‘Take Back the Night’ catalyzes consent culture

PSU's 18th annual Sexual Assault Awareness Month event takes to campus April 13

On Thursday, April 13, the Women’s Resource Center at Portland State is hostingTake Back The Night”, which, according to the WRC, “brings awareness to issues of sexual violence in our communities and promotes solidarity with survivors in honor of Sexual Assault Awareness Month.” 2017 is PSU’s 18th year hosting a student-led TBTN, with this year’s theme being “Consent Culture & The Freedom To Change.”

This year’s student–led TBTN event intends to facilitate change and catalyze consent culture by exploring and conceptualizing what it would look like to live in a space where consent is the norm.

Each TBTN differs from year to year. This year’s event, which starts at 5 p.m. with a resource fair, includes a rally and march, tabling from community and campus organizations, performances, a vigil, survivor speak out, and a keynote speaker.

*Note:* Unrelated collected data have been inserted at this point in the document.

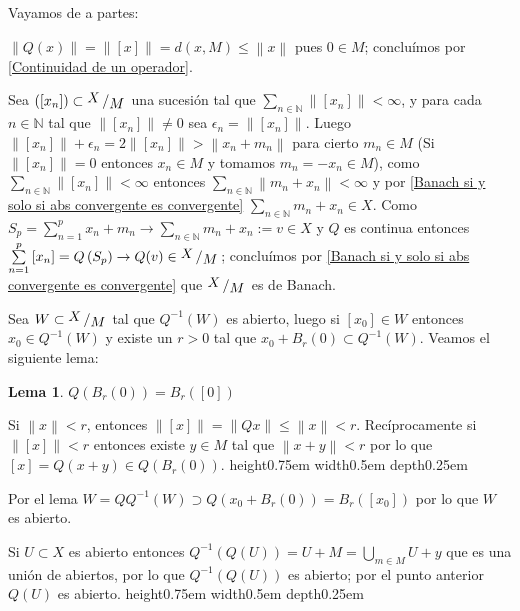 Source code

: \documentclass[11pt]{article}
\newcommand{\N}{{\mathbb{N}}}
\newcommand{\norm}[1]{\left\lVert#1\right\rVert}
\newcommand{\Bigcup}[2]{\bigcup\limits_{#1}{#2}}
\newcommand{\Bigsum}[2]{\sum\limits_{#1}{#2}}
\newcommand{\quotient}[2]{{\raisebox{.2em}{$#1$}\left/\raisebox{-.2em}{$#2$}\right.}}
\numberwithin{theorem}{subsection}
\newtheorem{lemma}[theorem]{Lema}
\newenvironment{proof}[1][Demostraci\'on]{\begin{trivlist}
		\item[\hskip \labelsep {\bfseries #1}]}{\end{trivlist}}
\newcommand{\qed}{\nobreak \ifvmode \relax \else
	\ifdim\lastskip<1.5em \hskip-\lastskip
	\hskip1.5em plus0em minus0.5em \fi \nobreak
	\vrule height0.75em width0.5em depth0.25em\fi}
\begin{document}
\begin{proof}
	Vayamos de a partes:
	
	\begin{enumerate}
		\item $\norm{Q(x)} = \norm{[x]} = d(x,M) \leq \norm{x}$ pues $0 \in M$; conclu\'imos por \ref{Continuidad de un operador}.
		
		\item Sea $\left([x_n]\right) \subset \quotient{X}{M}$ una sucesi\'on tal que $\Bigsum{n \in \N}{\norm{[x_n]}} < \infty$, y para cada $n \in \N$ tal que $\norm{[x_n]} \neq 0$ sea $\epsilon_n = \norm{[x_n]}$. Luego $\norm{[x_n]} + \epsilon_n = 2\norm{[x_n]} >  \norm{x_n + m_n}$ para cierto $m_n \in M$  (Si $\norm{[x_n]} = 0$ entonces $x_n \in M$ y tomamos $m_n = -x_n \in M$), como $\Bigsum{n \in \N}{\norm{[x_n]}} < \infty$ entonces $\Bigsum{n \in \N}{\norm{m_n + x_n}} < \infty$ y por \ref{Banach si y solo si abs convergente es convergente} $\Bigsum{n \in \N}{m_n + x_n} \in X$. Como $S_p = \sum\limits_{n = 1}^{p}{x_n + m_n} \rightarrow \Bigsum{n \in \N}{m_n + x_n}:= v \in X$ y $Q$ es continua entonces $\sum\limits_{n = 1}^{p}{[x_n]} = Q\left(S_p\right) \rightarrow Q(v) \in \quotient{X}{M}$; conclu\'imos por \ref{Banach si y solo si abs convergente es convergente} que $\quotient{X}{M}$ es de Banach.
		
		\item Sea $W \subset \quotient{X}{M}$ tal que $Q^{-1}(W)$ es abierto, luego si $[x_0] \in W$ entonces $x_0 \in Q^{-1}(W)$ y existe un $r > 0$ tal que $x_0 + B_r(0) \subset Q^{-1}(W)$. Veamos el siguiente lema:
		
		\begin{lemma}
			$Q(B_r(0)) = B_r([0])$
		\end{lemma}
		
		\begin{proof}[Demostraci\'on del lema]
			Si $\norm{x} < r$, entonces $\norm{[x]} = \norm{Qx} \leq \norm{x} < r$. Rec\'iprocamente si $\norm{[x]} < r$ entonces existe $y \in M$ tal que $\norm{x+y} < r$ por lo que $[x] = Q(x+y) \in Q(B_r(0))$. \qed
		\end{proof}
		
		Por el lema $W = QQ^{-1}(W) \supset Q(x_0 + B_r(0)) = B_r([x_0])$ por lo que $W$ es abierto.
		
		\item Si $U \subset X$ es abierto entonces $Q^{-1}(Q(U)) = U + M = \Bigcup{m \in M}{U+y}$ que es una uni\'on de abiertos, por lo que $Q^{-1}(Q(U))$ es abierto; por el punto anterior $Q(U)$ es abierto. \qed
		
	\end{enumerate}
\end{proof}
\end{document}
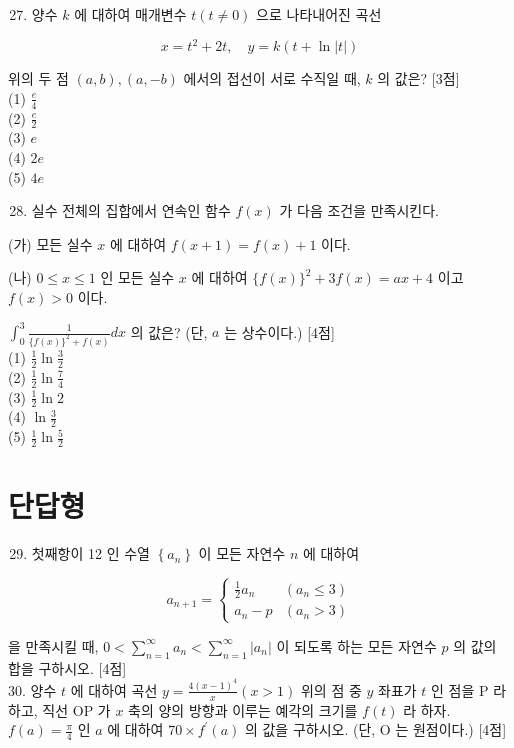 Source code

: \documentclass[10pt]{article}
\begin{document}
\begin{enumerate}
  \setcounter{enumi}{26}
  \item 양수 $k$ 에 대하여 매개변수 $t(t \neq 0)$ 으로 나타내어진 곡선
\end{enumerate}

\[
x=t^{2}+2 t, \quad y=k(t+\ln |t|)
\]

위의 두 점 $(a, b),(a,-b)$ 에서의 접선이 서로 수직일 때, $k$ 의 값은? [3점]\\
(1) $\frac{e}{4}$\\
(2) $\frac{e}{2}$\\
(3) $e$\\
(4) $2 e$\\
(5) $4 e$

\begin{enumerate}
  \setcounter{enumi}{27}
  \item 실수 전체의 집합에서 연속인 함수 $f(x)$ 가 다음 조건을 만족시킨다.
\end{enumerate}

(가) 모든 실수 $x$ 에 대하여 $f(x+1)=f(x)+1$ 이다.

(나) $0 \leq x \leq 1$ 인 모든 실수 $x$ 에 대하여 $\{f(x)\}^{2}+3 f(x)=a x+4$ 이고 $f(x)>0$ 이다.

$\int_{0}^{3} \frac{1}{\{f(x)\}^{2}+f(x)} d x$ 의 값은? (단, $a$ 는 상수이다.) [4점]\\
(1) $\frac{1}{2} \ln \frac{3}{2}$\\
(2) $\frac{1}{2} \ln \frac{7}{4}$\\
(3) $\frac{1}{2} \ln 2$\\
(4) $\ln \frac{3}{2}$\\
(5) $\frac{1}{2} \ln \frac{5}{2}$

\section*{단답형}
\begin{enumerate}
  \setcounter{enumi}{28}
  \item 첫째항이 12 인 수열 $\left\{a_{n}\right\}$ 이 모든 자연수 $n$ 에 대하여
\end{enumerate}

\[
a_{n+1}= \begin{cases}\frac{1}{2} a_{n} & \left(a_{n} \leq 3\right) \\ a_{n}-p & \left(a_{n}>3\right)\end{cases}
\]

을 만족시킬 때, $0<\sum_{n=1}^{\infty} a_{n}<\sum_{n=1}^{\infty}\left|a_{n}\right|$ 이 되도록 하는 모든 자연수 $p$ 의 값의 합을 구하시오. [4점]\\
30. 양수 $t$ 에 대하여 곡선 $y=\frac{4(x-1)^{4}}{x}(x>1)$ 위의 점 중 $y$ 좌표가 $t$ 인 점을 P 라 하고, 직선 OP 가 $x$ 축의 양의 방향과 이루는 예각의 크기를 $f(t)$ 라 하자. $f(a)=\frac{\pi}{4}$ 인 $a$ 에 대하여 $70 \times f^{\prime}(a)$ 의 값을 구하시오. (단, O 는 원점이다.) [4점]
\end{document}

Sheena Ino, assistant director of the WRC, is the staff support for the co-chairs of TBTN and said this year’s theme came to fruition through multiple conversations with PSU students.

“That’s just how it came to be,” Ino said. “Just seeing how in so many ways there are barriers to consent, and in a way envisioning a world where consent culture is honored and exists.”

Also at the center of TBTN is survivor-led and trauma-informed activism. Ino thinks if organization occurs without the voices at the center of the movement, then it’s a bit pointless.

“You’re not using information that impacts from the first hand narrative,” Ino said. “Having survivor-led activism, especially as it relates to this work, is incredibly valuable and essential to us being able to understand what is needed.”

Feminista Jones, mental health social worker, sex-positive feminist writer, public speaker and community activist, is the keynote for this year’s event. Jones will lead a workshop where the hope is to continue to talk about consent in everyday life and how the systems in which we exist create barriers to our autonomy and ability to consent.

The workshop is a closed space for students and community members whom are folks of color, which will be from 2–4 p.m. on April 13. Students who are interested in attending the workshop are encouraged to contact Ino at [email protected].

SAAM also emphasizes prevention work on campus, which is centered through TBTN activities. Usually after SAAM, resource centers like the WRC see increased numbers of students accessing their resources.

“Even when you look at campuses across the country,” Ino explained, “when you put prevention resources on campus, you are going to see numbers increase just because of the awareness.” Ino and other advocates and educators at the WRC and around campus are trying to understand the uptick in students accessing resources.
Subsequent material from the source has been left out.